* [Description of the task]
Print out each entry below in full, exactly as given, excluding pictures.

* [Task data]
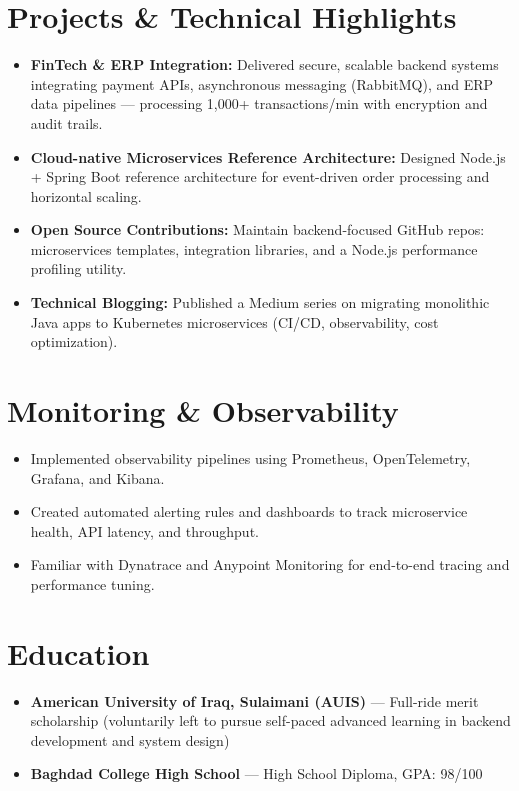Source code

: \documentclass[10pt, a4paper]{article}
\begin{document}
\section*{Projects \& Technical Highlights}
\begin{itemize}
    \item \textbf{FinTech \& ERP Integration:} Delivered secure, scalable backend systems integrating payment APIs, asynchronous messaging (RabbitMQ), and ERP data pipelines — processing 1,000+ transactions/min with encryption and audit trails.
    \item \textbf{Cloud-native Microservices Reference Architecture:} Designed Node.js + Spring Boot reference architecture for event-driven order processing and horizontal scaling.
    \item \textbf{Open Source Contributions:} Maintain backend-focused GitHub repos: microservices templates, integration libraries, and a Node.js performance profiling utility.
    \item \textbf{Technical Blogging:} Published a Medium series on migrating monolithic Java apps to Kubernetes microservices (CI/CD, observability, cost optimization).
\end{itemize}

\section*{Monitoring \& Observability}
\begin{itemize}
    \item Implemented observability pipelines using Prometheus, OpenTelemetry, Grafana, and Kibana.
    \item Created automated alerting rules and dashboards to track microservice health, API latency, and throughput.
    \item Familiar with Dynatrace and Anypoint Monitoring for end-to-end tracing and performance tuning.
\end{itemize}

\section*{Education}
\begin{itemize}
    \item \textbf{American University of Iraq, Sulaimani (AUIS)} — Full-ride merit scholarship (voluntarily left to pursue self-paced advanced learning in backend development and system design)
    \item \textbf{Baghdad College High School} — High School Diploma, GPA: 98/100
\end{itemize}
\end{document}

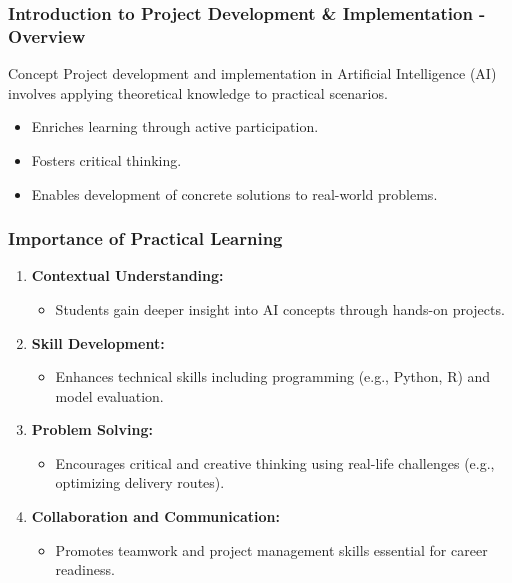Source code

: \documentclass[aspectratio=169]{beamer}
\begin{document}
\frame{\titlepage}

\begin{frame}[fragile]
    \frametitle{Introduction to Project Development \& Implementation - Overview}
    \begin{block}{Concept}
        Project development and implementation in Artificial Intelligence (AI) involves applying theoretical knowledge to practical scenarios.
    \end{block}
    \begin{itemize}
        \item Enriches learning through active participation.
        \item Fosters critical thinking.
        \item Enables development of concrete solutions to real-world problems.
    \end{itemize}
\end{frame}

\begin{frame}[fragile]
    \frametitle{Importance of Practical Learning}
    \begin{enumerate}
        \item \textbf{Contextual Understanding:}
            \begin{itemize}
                \item Students gain deeper insight into AI concepts through hands-on projects.
            \end{itemize}
        \item \textbf{Skill Development:}
            \begin{itemize}
                \item Enhances technical skills including programming (e.g., Python, R) and model evaluation.
            \end{itemize}
        \item \textbf{Problem Solving:}
            \begin{itemize}
                \item Encourages critical and creative thinking using real-life challenges (e.g., optimizing delivery routes).
            \end{itemize}
        \item \textbf{Collaboration and Communication:}
            \begin{itemize}
                \item Promotes teamwork and project management skills essential for career readiness.
            \end{itemize}
    \end{enumerate}
\end{frame}
\end{document}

* [Solution to this problem]
Source code

: \documentclass[10pt, a4paper]{article}
\begin{document}
\section*{Projects \& Technical Highlights}
\begin{itemize}
    \item \textbf{FinTech \& ERP Integration:} Delivered secure, scalable backend systems integrating payment APIs, asynchronous messaging (RabbitMQ), and ERP data pipelines — processing 1,000+ transactions/min with encryption and audit trails.
    \item \textbf{Cloud-native Microservices Reference Architecture:} Designed Node.js + Spring Boot reference architecture for event-driven order processing and horizontal scaling.
    \item \textbf{Open Source Contributions:} Maintain backend-focused GitHub repos: microservices templates, integration libraries, and a Node.js performance profiling utility.
    \item \textbf{Technical Blogging:} Published a Medium series on migrating monolithic Java apps to Kubernetes microservices (CI/CD, observability, cost optimization).
\end{itemize}

\section*{Monitoring \& Observability}
\begin{itemize}
    \item Implemented observability pipelines using Prometheus, OpenTelemetry, Grafana, and Kibana.
    \item Created automated alerting rules and dashboards to track microservice health, API latency, and throughput.
    \item Familiar with Dynatrace and Anypoint Monitoring for end-to-end tracing and performance tuning.
\end{itemize}

\section*{Education}
\begin{itemize}
    \item \textbf{American University of Iraq, Sulaimani (AUIS)} — Full-ride merit scholarship (voluntarily left to pursue self-paced advanced learning in backend development and system design)
    \item \textbf{Baghdad College High School} — High School Diploma, GPA: 98/100
\end{itemize}
\end{document}

Source code

: \documentclass[aspectratio=169]{beamer}
\begin{document}
\frame{\titlepage}

\begin{frame}[fragile]
    \frametitle{Introduction to Project Development \& Implementation - Overview}
    \begin{block}{Concept}
        Project development and implementation in Artificial Intelligence (AI) involves applying theoretical knowledge to practical scenarios.
    \end{block}
    \begin{itemize}
        \item Enriches learning through active participation.
        \item Fosters critical thinking.
        \item Enables development of concrete solutions to real-world problems.
    \end{itemize}
\end{frame}

\begin{frame}[fragile]
    \frametitle{Importance of Practical Learning}
    \begin{enumerate}
        \item \textbf{Contextual Understanding:}
            \begin{itemize}
                \item Students gain deeper insight into AI concepts through hands-on projects.
            \end{itemize}
        \item \textbf{Skill Development:}
            \begin{itemize}
                \item Enhances technical skills including programming (e.g., Python, R) and model evaluation.
            \end{itemize}
        \item \textbf{Problem Solving:}
            \begin{itemize}
                \item Encourages critical and creative thinking using real-life challenges (e.g., optimizing delivery routes).
            \end{itemize}
        \item \textbf{Collaboration and Communication:}
            \begin{itemize}
                \item Promotes teamwork and project management skills essential for career readiness.
            \end{itemize}
    \end{enumerate}
\end{frame}
\end{document}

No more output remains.